What Lack of Sleep Does to Your Mind
Sleepiness can damage your judgment, work performance, mood, and safety.
The Biggest Danger of Sleepiness: Slowed Reaction Time
Sleepiness makes your reaction time slower, a special problem when driving or doing work or other tasks that require a quick response. The National Highway Traffic Safety Administration conservatively estimates that at least 100,000 crashes reported to police each year are due to driver fatigue. Other estimates put that number at 1 million -- 20% of all crashes. Nearly one-third of Americans in the National Sleep Foundation’s 2009 poll reported nodding off while driving.
You don’t need to fall asleep at the wheel to be a danger -- drowsiness alone can be as dangerous as driving drunk. Driving while sleepy is like driving with a blood alcohol content of .08% -- over the legal limit in many states. And drinking and drowsiness are double trouble when driving because sleep deprivation magnifies the affects of alcohol.
The people at highest risk for fatigue-related auto accidents are teenagers and young adults, especially men.
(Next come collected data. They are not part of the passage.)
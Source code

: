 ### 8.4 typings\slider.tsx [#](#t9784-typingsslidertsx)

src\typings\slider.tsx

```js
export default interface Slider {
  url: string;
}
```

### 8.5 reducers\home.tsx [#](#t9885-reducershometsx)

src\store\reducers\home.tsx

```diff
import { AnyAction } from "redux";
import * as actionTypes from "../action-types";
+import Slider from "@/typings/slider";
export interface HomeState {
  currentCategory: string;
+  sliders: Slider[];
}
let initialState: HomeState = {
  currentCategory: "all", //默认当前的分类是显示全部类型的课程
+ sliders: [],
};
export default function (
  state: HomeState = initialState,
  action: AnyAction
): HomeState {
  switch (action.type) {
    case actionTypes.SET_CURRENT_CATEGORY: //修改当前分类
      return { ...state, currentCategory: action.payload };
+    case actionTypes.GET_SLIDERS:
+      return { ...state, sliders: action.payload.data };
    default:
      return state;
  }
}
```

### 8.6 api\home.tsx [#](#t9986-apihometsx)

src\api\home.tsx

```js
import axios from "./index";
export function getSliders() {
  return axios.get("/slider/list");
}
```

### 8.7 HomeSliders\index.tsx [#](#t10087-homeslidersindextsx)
Shift workers who work at night or work long or irregular hours and people with untreated sleep disorders such as sleep apnea and narcolepsy are also at high risk.
A slowed reaction time can endanger lives in other ways. In a 2009 study done with cadets at the United States Military Academy at West Point, researchers from the University of Texas in Austin found that sleep deprivation hampered information-integration. This is a function of the mind that relies heavily on split-second, gut-feeling decisions. The researchers noted that this could be a particular concern for firefighters, police officers, soldiers, and others who are often sleep deprived on the job.
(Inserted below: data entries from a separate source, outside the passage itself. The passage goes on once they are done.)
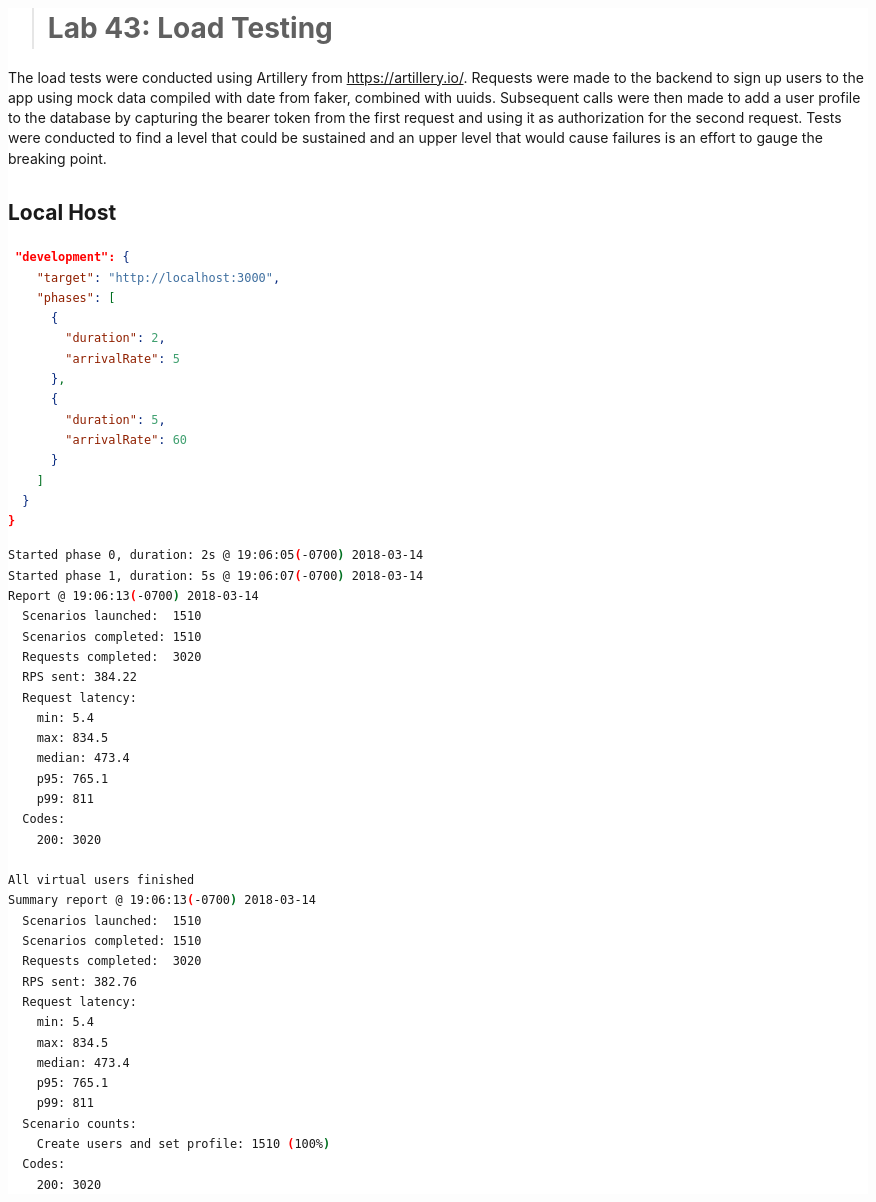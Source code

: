 ># Lab 43: Load Testing

The load tests were conducted using Artillery from https://artillery.io/.  Requests were made to the backend to sign up users to the app using mock data compiled with date from faker, combined with uuids.  Subsequent calls were then made to add a user profile to the database by capturing the bearer token from the first request and using it as authorization for the second request.  Tests were conducted to find a level that could be sustained and an upper level that would cause failures is an effort to gauge the breaking point.


## Local Host

```JSON
 "development": {
    "target": "http://localhost:3000",
    "phases": [ 
      {
        "duration": 2,
        "arrivalRate": 5
      },
      {
        "duration": 5,
        "arrivalRate": 60
      }
    ]
  }
}
```

```BASH
Started phase 0, duration: 2s @ 19:06:05(-0700) 2018-03-14
Started phase 1, duration: 5s @ 19:06:07(-0700) 2018-03-14
Report @ 19:06:13(-0700) 2018-03-14
  Scenarios launched:  1510
  Scenarios completed: 1510
  Requests completed:  3020
  RPS sent: 384.22
  Request latency:
    min: 5.4
    max: 834.5
    median: 473.4
    p95: 765.1
    p99: 811
  Codes:
    200: 3020

All virtual users finished
Summary report @ 19:06:13(-0700) 2018-03-14
  Scenarios launched:  1510
  Scenarios completed: 1510
  Requests completed:  3020
  RPS sent: 382.76
  Request latency:
    min: 5.4
    max: 834.5
    median: 473.4
    p95: 765.1
    p99: 811
  Scenario counts:
    Create users and set profile: 1510 (100%)
  Codes:
    200: 3020
```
The Impact of Sleepiness on Mood and Mental Health
Lack of sleep can alter your mood significantly. It causes irritability and anger and may lessen your ability to cope with stress. According to the NSF, the “walking tired” are more likely to sit and seethe in traffic jams and quarrel with other people. Sleep-deprived people polled by the NSF were also less likely than those who sleep well to exercise, eat healthfully, have sex, and engage in leisure activities because of sleepiness.
“Over time, impaired memory, mood, and other functions become a chronic way of life,” says Siebern. “In the long term, this can affect your job or relationships.”
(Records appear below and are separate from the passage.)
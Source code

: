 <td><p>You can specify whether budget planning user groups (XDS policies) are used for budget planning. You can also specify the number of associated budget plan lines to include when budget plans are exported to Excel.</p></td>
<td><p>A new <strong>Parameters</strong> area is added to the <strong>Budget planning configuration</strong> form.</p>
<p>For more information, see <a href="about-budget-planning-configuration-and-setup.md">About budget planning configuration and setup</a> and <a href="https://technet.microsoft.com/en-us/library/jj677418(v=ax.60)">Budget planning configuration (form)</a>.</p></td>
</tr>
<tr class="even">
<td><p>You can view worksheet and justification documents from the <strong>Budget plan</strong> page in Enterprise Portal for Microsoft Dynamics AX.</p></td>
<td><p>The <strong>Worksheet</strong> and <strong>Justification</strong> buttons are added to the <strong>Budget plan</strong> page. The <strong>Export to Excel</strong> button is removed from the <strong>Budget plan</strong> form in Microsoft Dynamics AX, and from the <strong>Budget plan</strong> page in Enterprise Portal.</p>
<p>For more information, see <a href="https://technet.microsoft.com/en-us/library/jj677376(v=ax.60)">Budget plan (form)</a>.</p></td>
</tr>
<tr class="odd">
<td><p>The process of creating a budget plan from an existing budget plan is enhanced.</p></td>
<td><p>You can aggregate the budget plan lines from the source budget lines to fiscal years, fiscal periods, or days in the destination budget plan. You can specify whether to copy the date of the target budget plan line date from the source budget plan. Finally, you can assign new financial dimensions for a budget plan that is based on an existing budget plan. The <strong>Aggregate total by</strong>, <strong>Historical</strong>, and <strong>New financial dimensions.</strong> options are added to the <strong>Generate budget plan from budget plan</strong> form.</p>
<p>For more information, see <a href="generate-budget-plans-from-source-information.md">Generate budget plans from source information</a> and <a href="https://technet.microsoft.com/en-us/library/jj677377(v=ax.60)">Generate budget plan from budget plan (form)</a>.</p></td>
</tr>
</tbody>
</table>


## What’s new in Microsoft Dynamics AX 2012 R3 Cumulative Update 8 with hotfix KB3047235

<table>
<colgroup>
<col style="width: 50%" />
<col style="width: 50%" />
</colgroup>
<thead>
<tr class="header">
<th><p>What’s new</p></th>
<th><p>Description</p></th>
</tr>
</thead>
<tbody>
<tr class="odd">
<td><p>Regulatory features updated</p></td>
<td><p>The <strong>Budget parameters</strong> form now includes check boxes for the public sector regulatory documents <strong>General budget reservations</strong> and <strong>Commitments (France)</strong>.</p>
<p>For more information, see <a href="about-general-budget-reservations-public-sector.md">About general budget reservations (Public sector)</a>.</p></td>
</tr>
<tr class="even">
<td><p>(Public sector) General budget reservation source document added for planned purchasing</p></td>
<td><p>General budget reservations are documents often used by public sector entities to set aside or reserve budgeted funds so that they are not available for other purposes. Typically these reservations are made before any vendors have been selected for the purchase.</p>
Chronic sleepiness puts you at greater risk for depression. They are so closely linked that sleep specialists aren’t always sure which came first in their patients. “Sleep and mood affect each other,” says Verceles. “It’s not uncommon for people who don’t get enough sleep to be depressed or for people who are depressed to not sleep well enough.”
How Do You Know if Sleepiness Is a Problem?
Because individual sleep needs vary, experts say the best way to gauge whether you’re getting enough sleep is by how you feel. “You shouldn’t feel sleepy when you wake up,” says Verceles. “You should be energetic throughout the day and slowly wind down as you approach your usual bedtime.”
Krakow suggests assessing your day-to-day abilities and quality of life. “Ask yourself if your cognitive performance is where you want it to be,” he says. “Are you having conflicts with other employees or your boss over your memory, attention, or concentration -- and particularly your productivity?”